Some intervention studies have demonstrated an improvement or even an almost complete normalization of the structure of subcutaneous small resistance arteries with angiotensin converting enzyme (ACE) inhibitors (cilazapril, perindopril, lisinopril),²⁰ calcium channel blockers (nifedipine, amlodipine, isradipine),²⁰ angiotensin II receptor blockers (losartan, irbesartan, candesartan and valsartan).²⁰ On the contrary, the β-blocker atenolol and the diuretic hydrochlorothiazide were devoid of effects on resistance vessels and on brachial pulse pressure, despite a blood pressure reduction similar to that observed with ACE inhibitors.²⁰ In one of these studies, performed in hypertensive patients with non-insulin dependent diabetes mellitus,²¹ brachial pulse pressure was significantly higher in patients than in normotensive subjects before random assignment and it was significantly reduced only by the angiotensin AT1 receptor antagonist valsartan, while no change was observed with atenolol.
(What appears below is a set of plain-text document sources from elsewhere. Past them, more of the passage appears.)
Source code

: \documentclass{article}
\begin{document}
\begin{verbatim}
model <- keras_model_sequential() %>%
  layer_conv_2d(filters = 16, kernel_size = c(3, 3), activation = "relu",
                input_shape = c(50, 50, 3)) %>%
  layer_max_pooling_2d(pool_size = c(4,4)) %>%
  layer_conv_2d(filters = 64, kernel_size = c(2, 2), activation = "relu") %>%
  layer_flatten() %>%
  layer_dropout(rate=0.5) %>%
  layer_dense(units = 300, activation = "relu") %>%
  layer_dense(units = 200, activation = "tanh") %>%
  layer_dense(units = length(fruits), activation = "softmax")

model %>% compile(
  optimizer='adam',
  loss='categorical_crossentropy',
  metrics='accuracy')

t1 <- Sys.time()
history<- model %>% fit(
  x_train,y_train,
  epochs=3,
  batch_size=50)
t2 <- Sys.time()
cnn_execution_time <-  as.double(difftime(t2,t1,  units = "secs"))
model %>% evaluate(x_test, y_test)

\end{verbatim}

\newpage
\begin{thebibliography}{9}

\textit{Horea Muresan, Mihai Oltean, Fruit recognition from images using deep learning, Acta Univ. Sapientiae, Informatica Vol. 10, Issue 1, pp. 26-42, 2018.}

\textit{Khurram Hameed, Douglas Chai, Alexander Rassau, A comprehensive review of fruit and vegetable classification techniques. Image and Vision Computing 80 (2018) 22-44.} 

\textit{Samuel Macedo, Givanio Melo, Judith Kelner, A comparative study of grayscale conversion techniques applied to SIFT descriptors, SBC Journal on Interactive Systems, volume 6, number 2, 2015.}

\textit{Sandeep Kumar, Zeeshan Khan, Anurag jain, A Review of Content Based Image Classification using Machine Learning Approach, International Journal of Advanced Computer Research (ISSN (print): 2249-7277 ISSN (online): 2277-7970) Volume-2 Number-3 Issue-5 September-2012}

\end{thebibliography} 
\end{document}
Brachial pulse pressure may be considered a marker of arterial stiffness in the presence of preserved ejection fraction.¹⁰ Stiffness of small arteries (evaluated by the stress–strain relationships) was, in fact, enhanced in patients treated with atenolol, and a similar change may have also occurred in large arteries.²¹ This may explain differences in brachial systolic blood pressure and also different effects of the drugs on small artery remodeling at the end of the study.
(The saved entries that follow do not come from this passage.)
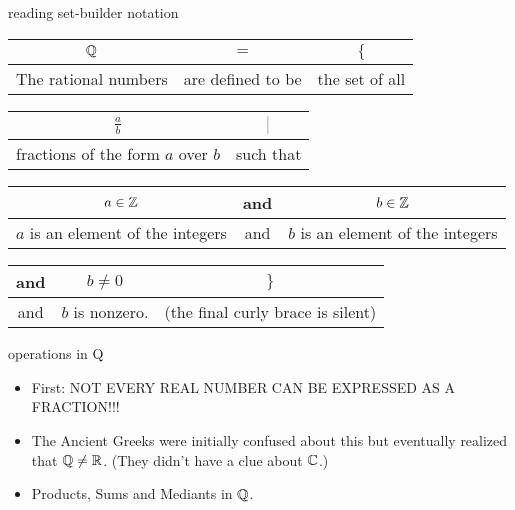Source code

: \documentclass[landscape]{beamer}
\begin{document}
\begin{frame}{reading set-builder notation}

\vspace{.1in}

\begin{tabular}{c|c|c}
\rule[-10pt]{0pt}{22pt} ${\mathbb Q}$ & $=$ & $\{$  \\ \hline
\rule[-6pt]{0pt}{22pt} The rational numbers & are defined to be & the set of all\\
\end{tabular}

\vspace{.1in}

\begin{tabular}{c|c}
\rule[-10pt]{0pt}{22pt} $\displaystyle \frac{a}{b}$ & $\suchthat$ \\ \hline
\rule[-6pt]{0pt}{22pt} fractions of the form $a$ over $b$ & such that \\
\end{tabular}

\vspace{.1in}

\begin{tabular}{c|c|c}
\rule[-10pt]{0pt}{22pt} $a \in {\mathbb Z}$ & and & $b \in {\mathbb Z}$ \\ \hline
\rule[-6pt]{0pt}{22pt} $a$ is an element of the integers & and & $b$ is an
element of the integers \\
\end{tabular}

\vspace{.1in}

\begin{tabular}{c|c|c}
\rule[-10pt]{0pt}{22pt} and & $b \neq 0$ & $\}$ \\ \hline
\rule[-6pt]{0pt}{22pt} and & $b$ is nonzero. & (the final curly brace
is silent) \\
\end{tabular}

\end{frame}


\begin{frame}{operations in Q}
\begin{itemize}
\item First: NOT EVERY REAL NUMBER CAN BE EXPRESSED AS A FRACTION!!! \pause
\item The Ancient Greeks were initially confused about this but eventually realized that ${\mathbb Q} \neq {\mathbb R}$.  (They didn't have a clue about ${\mathbb C}$.)
\item Products, Sums and Mediants in ${\mathbb Q}$.
\end{itemize}
\end{frame}
\end{document}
The effects of antihypertensive treatment with ACE inhibitors on arterial stiffness and wave reflections were investigated by evaluation of brachial and carotid systolic blood pressure and pulse pressure (indirect indices of arterial stiffness) in the REASON Study (preterax in REgression of Arterial Stiffness in a contrOlled double-bliNd study)²² and further confirmed.¹⁰ The REASON Study was a controlled trial that compared the β-blocking agent atenolol to a low-dose combination of the diuretic indapamide with the ACE inhibitor perindopril. After 1 year, for the same diastolic blood pressure reduction, the combination of perindopril and indapamide induced a more pronounced reduction of brachial (peripheral artery) and carotid (central artery) systolic blood pressure or pulse pressure than atenolol.²² The two drug regimens induced the same aortic PWV reduction as a result of the comparable decreases of mean or diastolic arterial pressures.¹⁰ The major difference between the two therapeutic approaches was that perindopril/indapamide but not atenolol reduced carotid augmentation index, a reliable marker of carotid wave reflections.^10,23 Several mechanisms may be involved in the observed differences between the two therapeutic approaches. The atenolol-induced heart rate decrease may have caused the maintenance of disturbed wave reflections,^10,23 since it has been previously demonstrated that a slow heart rate can also affect PWV and augmentation of central aortic systolic pressure.^10,23 It is possible that perindopril, but not atenolol, may have improved micro and macrovascular structure. In addition, ACE inhibitors, but not atenolol, are known to reduce reflection coefficients,^10,23 thus reducing the reflection of waves from the microcirculation toward large arteries. In the CAFE study (Conduit Artery Function Evaluation),²⁴ the different effects of atenolol/hydrochlorothiazide and amlodipine/perindopril on central blood pressure accounted probably for a significant part of the different effect on cardiovascular outcome observed in the ASCOT trial (Anglo-Scandinavian Cardiac Outcomes Trial), in which an advantage of the combination ACE inhibitor–calcium channel blocker was clearly observed. A more pronounced and favourable effect of calcium channel blockers, diuretics and ACE inhibitors compared with β-blockers on central aortic systolic blood pressure or central augmentation pressure was also observed by Morgan et al.²⁵

In conclusion, cardiovascular events are the consequence of vascular damage at both the macro and microcirculatory level. Interrelationships between alterations in the macro and microcirculation and mechanisms possibly involved represent an extremely interesting topic, which deserve further and thorough investigation, also considering its relevant clinic impact in terms of possible prevention or regression of the related alterations.